Problem: Report how many lines in the records below contain the word "Serverless". Give only the number.

[Opening Data to examine section]

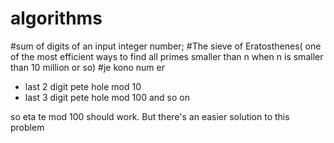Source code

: # algorithms
#sum of digits of an input integer number;
#The sieve of Eratosthenes( one of the most efficient ways to find all primes smaller than n when n is smaller than 10 million or so)
#je kono num er
- last 2 digit pete hole mod 10
- last 3 digit pete hole mod 100 and so on

so eta te mod 100 should work. But there's an easier solution to this problem
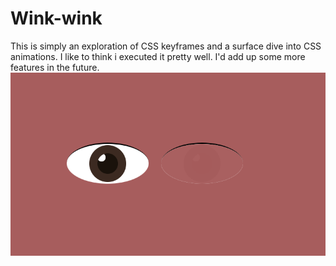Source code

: # Wink-wink
This is simply an exploration of CSS keyframes and a surface dive into CSS animations. I like to think i executed it pretty well. I'd add up some more features in the future.
![](wink.png)
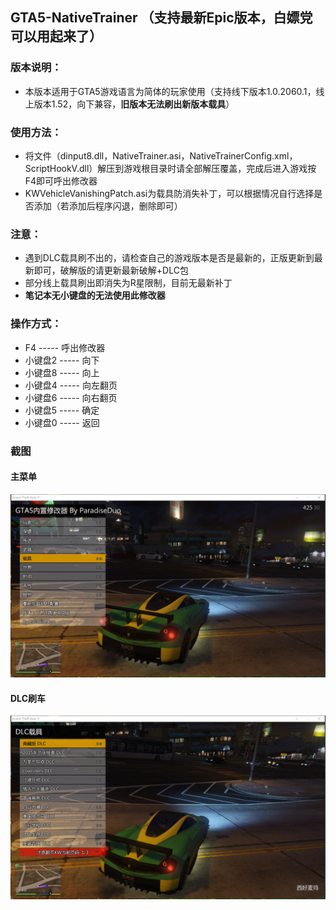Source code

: ## GTA5-NativeTrainer （支持最新Epic版本，白嫖党可以用起来了）


### 版本说明：
* 本版本适用于GTA5游戏语言为简体的玩家使用（支持线下版本1.0.2060.1，线上版本1.52，向下兼容，**旧版本无法刷出新版本载具**）


### 使用方法：
* 将文件（dinput8.dll，NativeTrainer.asi，NativeTrainerConfig.xml，ScriptHookV.dll）解压到游戏根目录时请全部解压覆盖，完成后进入游戏按F4即可呼出修改器
* KWVehicleVanishingPatch.asi为载具防消失补丁，可以根据情况自行选择是否添加（若添加后程序闪退，删除即可）

### 注意：
* 遇到DLC载具刷不出的，请检查自己的游戏版本是否是最新的，正版更新到最新即可，破解版的请更新最新破解+DLC包
* 部分线上载具刷出即消失为R星限制，目前无最新补丁
* **笔记本无小键盘的无法使用此修改器**


### 操作方式：
* F4   ----- 呼出修改器
* 小键盘2 ----- 向下
* 小键盘8 ----- 向上
* 小键盘4 ----- 向左翻页
* 小键盘6 ----- 向右翻页
* 小键盘5 ----- 确定
* 小键盘0 ----- 返回

### 截图

#### 主菜单
![](1.png)

#### DLC刷车
![](2.png)
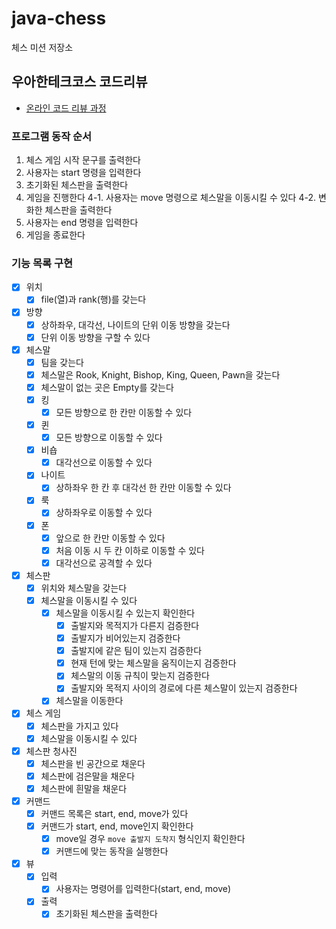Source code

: # java-chess

체스 미션 저장소

## 우아한테크코스 코드리뷰

- [온라인 코드 리뷰 과정](https://github.com/woowacourse/woowacourse-docs/blob/master/maincourse/README.md)



### 프로그램 동작 순서

1. 체스 게임 시작 문구를 출력한다
2. 사용자는 start 명령을 입력한다
3. 초기화된 체스판을 출력한다
4. 게임을 진행한다
   4-1. 사용자는 move 명령으로 체스말을 이동시킬 수 있다
   4-2. 변화한 체스판을 출력한다
5. 사용자는 end 명령을 입력한다
6. 게임을 종료한다

### 기능 목록 구현
- [x] 위치
    - [x] file(열)과 rank(행)를 갖는다
- [x] 방향
  - [x] 상하좌우, 대각선, 나이트의 단위 이동 방향을 갖는다
  - [x] 단위 이동 방향을 구할 수 있다
- [x] 체스말
    - [x] 팀을 갖는다
    - [x] 체스말은 Rook, Knight, Bishop, King, Queen, Pawn을 갖는다
    - [x] 체스말이 없는 곳은 Empty를 갖는다
    - [x] 킹
      - [x] 모든 방향으로 한 칸만 이동할 수 있다
    - [x] 퀸
      - [x] 모든 방향으로 이동할 수 있다
    - [x] 비숍
      - [x] 대각선으로 이동할 수 있다
    - [x] 나이트
      - [x] 상하좌우 한 칸 후 대각선 한 칸만 이동할 수 있다
    - [x] 룩
      - [x] 상하좌우로 이동할 수 있다
    - [x] 폰
      - [x] 앞으로 한 칸만 이동할 수 있다
      - [x] 처음 이동 시 두 칸 이하로 이동할 수 있다
      - [x] 대각선으로 공격할 수 있다
- [x] 체스판
    - [x] 위치와 체스말을 갖는다
    - [x] 체스말을 이동시킬 수 있다
      - [x] 체스말을 이동시킬 수 있는지 확인한다
        - [x] 출발지와 목적지가 다른지 검증한다
        - [x] 출발지가 비어있는지 검증한다
        - [x] 출발지에 같은 팀이 있는지 검증한다
        - [x] 현재 턴에 맞는 체스말을 움직이는지 검증한다
        - [x] 체스말의 이동 규칙이 맞는지 검증한다
        - [x] 출발지와 목적지 사이의 경로에 다른 체스말이 있는지 검증한다
      - [x] 체스말을 이동한다
- [x] 체스 게임
  - [x] 체스판을 가지고 있다
  - [x] 체스말을 이동시킬 수 있다
- [x] 체스판 청사진
    - [x] 체스판을 빈 공간으로 채운다
    - [x] 체스판에 검은말을 채운다
    - [x] 체스판에 흰말을 채운다
- [x] 커맨드
  - [x] 커맨드 목록은 start, end, move가 있다 
  - [x] 커맨드가 start, end, move인지 확인한다
    - [x] move일 경우 `move 출발지 도착지` 형식인지 확인한다
    - [x] 커맨드에 맞는 동작을 실행한다
- [x] 뷰
  - [x] 입력
    - [x] 사용자는 명령어를 입력한다(start, end, move)
  - [x] 출력
    - [x] 초기화된 체스판을 출력한다
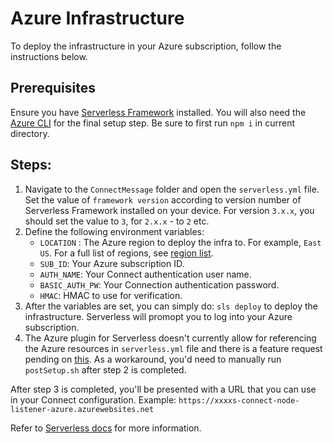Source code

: # Azure Infrastructure

To deploy the infrastructure in your Azure subscription, follow the instructions below.

## Prerequisites

Ensure you have [Serverless Framework](https://www.serverless.com/framework/docs/getting-started/) installed. You will also need the [Azure CLI](https://docs.microsoft.com/en-us/cli/azure/install-azure-cli) for the final setup step. Be sure to first run `npm i` in current directory.

## Steps:
 1. Navigate to the `ConnectMessage` folder and open the `serverless.yml` file. Set the value of `framework version` according to version number of Serverless Framework installed on your device. For version `3.x.x`, you should set the value to `3`, for `2.x.x` - to `2` etc.
 1. Define the following environment variables:
    - `LOCATION` : The Azure region to deploy the infra to. For example, `East US`. For a full list of regions, see [region list](https://azure.microsoft.com/en-us/global-infrastructure/geographies/#geographies).
    - `SUB_ID`: Your Azure subscription ID.
    - `AUTH_NAME`: Your Connect authentication user name.
    - `BASIC_AUTH_PW`: Your Connection authentication password.
    - `HMAC`: HMAC to use for verification.
1. After the variables are set, you can simply do: `sls deploy` to deploy the infrastructure. Serverless will promopt you to log into your Azure subscription.
1. The Azure plugin for Serverless doesn't currently allow for referencing the Azure resources in `serverless.yml` file and there is a feature request pending on [this](https://github.com/serverless/serverless-azure-functions/issues/531). As a workaround, you'd need to manually run `postSetup.sh` after step 2 is completed.

After step 3 is completed, you'll be presented with a URL that you can use in your Connect configuration. Example: `https://xxxxs-connect-node-listener-azure.azurewebsites.net`


Refer to [Serverless docs](https://serverless.com/framework/docs/providers/azure/guide/intro/) for more information.
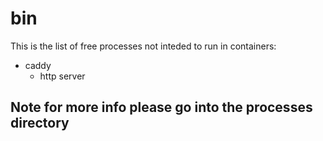 # bin

This is the list of free processes not inteded to run in containers:

* caddy
    * http server

## Note for more info please go into the processes directory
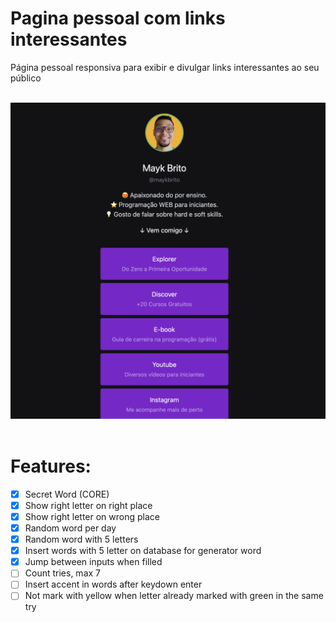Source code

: # Pagina pessoal com links interessantes
Página pessoal responsiva para exibir e divulgar links interessantes ao seu público

<br>
<img src="./.github/preview.png">
<br>
<br>

# Features:
- [x] Secret Word (CORE)
- [x] Show right letter on right place
- [x] Show right letter on wrong place
- [X] Random word per day
- [X] Random word with 5 letters
- [X] Insert words with 5 letter on database for generator word
- [X] Jump between inputs when filled
- [ ] Count tries, max 7
- [ ] Insert accent in words after keydown enter
- [ ] Not mark with yellow when letter already marked with green in the same try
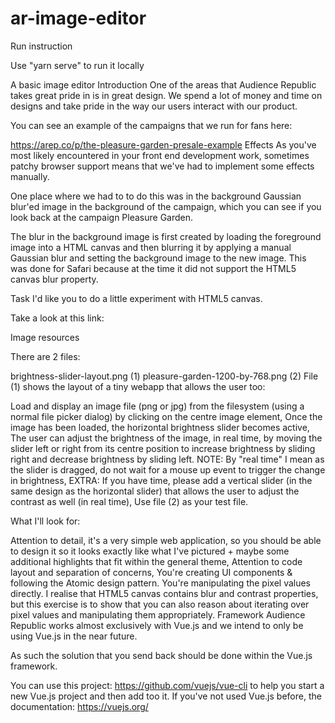 # ar-image-editor

Run instruction

Use "yarn serve" to run it locally

A basic image editor
Introduction
One of the areas that Audience Republic takes great pride in is in great design. We spend a lot of money and time on designs and take pride in the way our users interact with our product.

You can see an example of the campaigns that we run for fans here:

https://arep.co/p/the-pleasure-garden-presale-example
Effects
As you've most likely encountered in your front end development work, sometimes patchy browser support means that we've had to implement some effects manually.

One place where we had to to do this was in the background Gaussian blur'ed image in the background of the campaign, which you can see if you look back at the campaign Pleasure Garden.

The blur in the background image is first created by loading the foreground image into a HTML canvas and then blurring it by applying a manual Gaussian blur and setting the background image to the new image. This was done for Safari because at the time it did not support the HTML5 canvas blur property.

Task
I'd like you to do a little experiment with HTML5 canvas.

Take a look at this link:

Image resources

There are 2 files:

brightness-slider-layout.png (1)
pleasure-garden-1200-by-768.png (2)
File (1) shows the layout of a tiny webapp that allows the user too:

Load and display an image file (png or jpg) from the filesystem (using a normal file picker dialog) by clicking on the centre image element,
Once the image has been loaded, the horizontal brightness slider becomes active,
The user can adjust the brightness of the image, in real time, by moving the slider left or right from its centre position to increase brightness by sliding right and decrease brightness by sliding left. NOTE: By "real time" I mean as the slider is dragged, do not wait for a mouse up event to trigger the change in brightness,
EXTRA: If you have time, please add a vertical slider (in the same design as the horizontal slider) that allows the user to adjust the contrast as well (in real time),
Use file (2) as your test file.

What I'll look for:

Attention to detail, it's a very simple web application, so you should be able to design it so it looks exactly like what I've pictured + maybe some additional highlights that fit within the general theme,
Attention to code layout and separation of concerns,
You're creating UI components & following the Atomic design pattern.
You're manipulating the pixel values directly. I realise that HTML5 canvas contains blur and contrast properties, but this exercise is to show that you can also reason about iterating over pixel values and manipulating them appropriately.
Framework
Audience Republic works almost exclusively with Vue.js and we intend to only be using Vue.js in the near future.

As such the solution that you send back should be done within the Vue.js framework.

You can use this project: https://github.com/vuejs/vue-cli to help you start a new Vue.js project and then add too it. If you've not used Vue.js before, the documentation: https://vuejs.org/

[Closing Data to examine section]

Answer to this problem: 5